Effect of antagomir or mimic miRNA for miR-876-3p on cisplatin sensitivity in OSCC. (A) FaDu spheroids (< 300 μm in diameter) were prepared in 96 well plates, and transfected with anti-miR-876-3p for 16 h. Overall, 50 spheroids (approximately 5×10⁵ cells) were co-injected with the same number of CAF-P cells into the right and left backs of mice. After 20 days, cisplatin (2.5 mg/kg) or DMSO (0.1% v/v in PBS) vehicle control was intraperitoneally injected 2 times a week and sacrificed on the 19^th day after cisplatin administration. (B) Tumor volume was measured using a caliper till sacrifice. (C) The reduction of tumor burden represents the percentage of xenograft size reduction under cisplatin treatment compared with that under the control miRNA-transfected or anti-miR-876-3p-transfected group. (D) CAF-P-derived EVs were loaded with anti-miR-876-3p via electroporation, followed by RNase treatment and re-purification. (E) CAF-P EVs carrying anti-miR-876-3p were transfected in organoids (MOI = 100) for 16 h, followed by cisplatin treatment for seven days. (F) CAF-D-derived EVs were loaded with mimic miR-876-3p via electroporation, followed by RNase treatment and re-purification. (G) These EVs were treated in organoids (MOI = 100) for 16 h, followed by cisplatin treatment for seven days. The organoid size was monitored using a Nikon ECLIPSE Ti microscope. Results were presented as the mean ± standard deviation of three independent experiments. *p < 0.05; **p < 0.01. Scale bars: E, G 100 μm.

Figure 9

IHC analysis of OSCC tissues form patients.
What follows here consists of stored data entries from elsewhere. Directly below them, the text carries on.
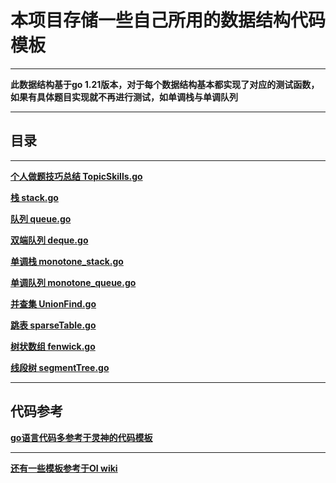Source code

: # 本项目存储一些自己所用的数据结构代码模板
****
**此数据结构基于go 1.21版本，对于每个数据结构基本都实现了对应的测试函数，如果有具体题目实现就不再进行测试，如单调栈与单调队列**
****
## 目录
****
**[个人做题技巧总结 TopicSkills.go](https://github.com/vapausw/MyDataStructureTemplates/blob/test/TopicSkills.go)**

**[栈 stack.go](https://github.com/vapausw/MyDataStructureTemplates/blob/test/stack.go)**

**[队列 queue.go](https://github.com/vapausw/MyDataStructureTemplates/blob/test/queue.go)**

**[双端队列 deque.go](https://github.com/vapausw/MyDataStructureTemplates/blob/test/deque.go)**

**[单调栈 monotone_stack.go](https://github.com/vapausw/MyDataStructureTemplates/blob/test/monotone_stack.go)**

**[单调队列 monotone_queue.go](https://github.com/vapausw/MyDataStructureTemplates/blob/test/monotone_queue.go)**

**[并查集 UnionFind.go](https://github.com/vapausw/MyDataStructureTemplates/blob/test/UnionFind.go)**

**[跳表 sparseTable.go](https://github.com/vapausw/MyDataStructureTemplates/blob/test/sparseTable.go)**

**[树状数组 fenwick.go](https://github.com/vapausw/MyDataStructureTemplates/blob/test/fenwick.go)**

**[线段树 segmentTree.go](https://github.com/vapausw/MyDataStructureTemplates/blob/test/segmentTree.go)**
****
## 代码参考
**[go语言代码多参考于灵神的代码模板](https://github.com/EndlessCheng/codeforces-go)**
****
**[还有一些模板参考于OI wiki](https://oi-wiki.org/ds/queue/)**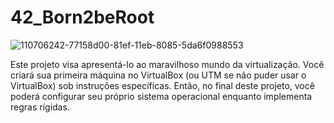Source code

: # 42_Born2beRoot

![110706242-77158d00-81ef-11eb-8085-5da6f0988553](https://user-images.githubusercontent.com/83246404/167268911-5560da26-e67c-44b1-af7b-157808b856bc.jpg)


Este projeto visa apresentá-lo ao maravilhoso mundo da virtualização. Você criará sua primeira máquina no VirtualBox (ou UTM se não puder usar o VirtualBox) sob instruções específicas. Então, no final deste projeto, você poderá configurar seu próprio sistema operacional enquanto implementa regras rígidas.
Tissues from patients with OSCC showing (A) cisplatin-sensitive and (B) cisplatin-insensitive tissues were stained with anti-IGFBP3 and anti-GATA1 antibodies. (C) The level of IGFBP3 on each specimen was scored as 0, 1, 2, and 3 (0 = negative, 1 = weak, 2 = intermediate, and 3 = strong) according to its staining intensity. *p < 0.05.